New datasets, including open ones, offer economists and policy-makers a chance to understand better how people are consuming goods and services in real time. The greater the variety of data—and the more frequently it is updated—the more accurate the picture can be for those looking to understand how inflation is being experienced.

Statistics offices on the forefront of new inflation data

New Zealand has been studying how to collect and use price information from new sources and is developing a new framework to integrate and calculate inflation. They point out that these new data sources can clearly give a close-to full coverage of products compared to more traditional frameworks. Supermarket scanner data, collected in co-operation with New Zealand businesses, also provides an almost real-time picture of substitutions that consumers are making on a daily basis.

Similarly, the UK Office for National Statistics (ONS) has ambitious plans to leverage new sources of data to produce aggregate measures of consumer-price statistics by January 2023, also looking to source web-scrapped pricing and scanner data from retailers. For web-scraped data, the ONS plans to work with pricing data scraped by a third-party data collector, MySupermarket, and has developed relationships with various retailers to collect data on consumer purchases.

The role of open data and “data spaces”

Many of the datasets, particularly on consumer-consumption patterns, are not traditionally associated with open-data portals.
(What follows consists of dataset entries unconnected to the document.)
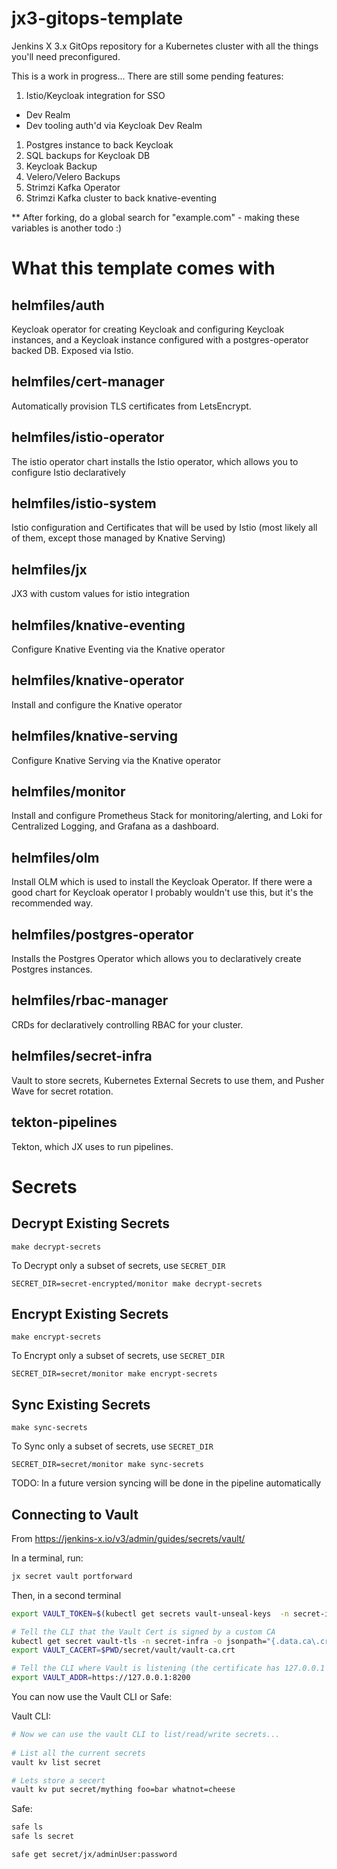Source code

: # jx3-gitops-template

Jenkins X 3.x GitOps repository for a Kubernetes cluster with all the things you'll need preconfigured.

This is a work in progress... There are still some pending features:

1. Istio/Keycloak integration for SSO
  * Dev Realm
  * Dev tooling auth'd via Keycloak Dev Realm
1. Postgres instance to back Keycloak
1. SQL backups for Keycloak DB
1. Keycloak Backup
1. Velero/Velero Backups
1. Strimzi Kafka Operator
1. Strimzi Kafka cluster to back knative-eventing

** After forking, do a global search for "example.com" - making these variables is another todo :)

# What this template comes with

## helmfiles/auth

Keycloak operator for creating Keycloak and configuring Keycloak instances, and a Keycloak instance configured with a postgres-operator backed DB. Exposed via Istio.

## helmfiles/cert-manager

Automatically provision TLS certificates from LetsEncrypt.

## helmfiles/istio-operator

The istio operator chart installs the Istio operator, which allows you to configure Istio declaratively

## helmfiles/istio-system

Istio configuration and Certificates that will be used by Istio (most likely all of them, except those managed by Knative Serving)

## helmfiles/jx

JX3 with custom values for istio integration

## helmfiles/knative-eventing

Configure Knative Eventing via the Knative operator

## helmfiles/knative-operator

Install and configure the Knative operator

## helmfiles/knative-serving

Configure Knative Serving via the Knative operator

## helmfiles/monitor

Install and configure Prometheus Stack for monitoring/alerting, and Loki for Centralized Logging, and Grafana as a dashboard.

## helmfiles/olm

Install OLM which is used to install the Keycloak Operator. If there were a good chart for Keycloak operator I probably wouldn't use this, but it's the recommended way.

## helmfiles/postgres-operator

Installs the Postgres Operator which allows you to declaratively create Postgres instances.

## helmfiles/rbac-manager

CRDs for declaratively controlling RBAC for your cluster.

## helmfiles/secret-infra

Vault to store secrets, Kubernetes External Secrets to use them, and Pusher Wave for secret rotation.

## tekton-pipelines

Tekton, which JX uses to run pipelines.

# Secrets

## Decrypt Existing Secrets

```
make decrypt-secrets
```

To Decrypt only a subset of secrets, use `SECRET_DIR`

```
SECRET_DIR=secret-encrypted/monitor make decrypt-secrets
```

## Encrypt Existing Secrets

```
make encrypt-secrets
```

To Encrypt only a subset of secrets, use `SECRET_DIR`

```
SECRET_DIR=secret/monitor make encrypt-secrets
```


## Sync Existing Secrets

```
make sync-secrets
```

To Sync only a subset of secrets, use `SECRET_DIR`

```
SECRET_DIR=secret/monitor make sync-secrets
```

TODO: In a future version syncing will be done in the pipeline automatically

## Connecting to Vault

From https://jenkins-x.io/v3/admin/guides/secrets/vault/

In a terminal, run:

```bash
jx secret vault portforward
```

Then, in a second terminal

```bash
export VAULT_TOKEN=$(kubectl get secrets vault-unseal-keys  -n secret-infra -o jsonpath={.data.vault-root} | base64 --decode)

# Tell the CLI that the Vault Cert is signed by a custom CA
kubectl get secret vault-tls -n secret-infra -o jsonpath="{.data.ca\.crt}" | base64 --decode > $PWD/secret/vault/vault-ca.crt
export VAULT_CACERT=$PWD/secret/vault/vault-ca.crt

# Tell the CLI where Vault is listening (the certificate has 127.0.0.1 as well as alternate names)
export VAULT_ADDR=https://127.0.0.1:8200
```

You can now use the Vault CLI or Safe:

Vault CLI:

```bash
# Now we can use the vault CLI to list/read/write secrets...
                                           
# List all the current secrets
vault kv list secret

# Lets store a secert
vault kv put secret/mything foo=bar whatnot=cheese
```

Safe:

```bash
safe ls
safe ls secret

safe get secret/jx/adminUser:password
```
Companies that rely on sales are reticent about sharing information about their customers, given concerns around data privacy and commercial confidentiality. This is not to say, however, that open-data portals do not already have access to valuable data sets that can help economists and policymakers to better understand inflation.

One important component of the basket of goods are government-provided goods and services. This can include, for example, information on public transportation. Here, Bordeaux Métropole in France collects point of sale information on transport tickets. At the same time, web scraped pricing data could also be provided online as an open-data source, and already exists on data.europa.eu as indices using web scraped price data in the United Kingdom.

Getting a complete picture of inflation for statistics offices will likely require co-operation between data providers of both open and closed data. This is where the European Union’s framework for data spaces—a topic addressed in a recent webinar on data.europa.eu—can help facilitate co-operation.

A potential way forward for the eurozone?

Assuming that data collectors can co-operate to provide the right data ecosystem to bring a more accurate picture of inflation, economists and policy-makers still face challenges dealing with a more nuanced and much larger dataset. New measuring methods need to account for large volumes of data and high product churn. New index calculation methods need to understand how to automatically adapt to changes of quality, the appearance of new services, or the rapid swinging of seasonal product prices such as vegetables and fruits.

Ultimately, these new data sources can lead to an unlimited number of baskets for goods and services, covering all kinds of products for all kinds of consumers. The wider coverage of this data also implies the inclusion of information conceptually out of the scope of normal inflation indexes (such as businesses expenditures).

Nonetheless, these methodological challenges, once resolved, can lead to potentially huge benefits for a better understanding of inflation and open-data portals have an important voice in the development of this new data ecosystem that could better measure inflation.

 

[1] Under “food”, for example, one can find the sub-category “meat” and then the price of different types of meat: from beef to lamb, to edible offal.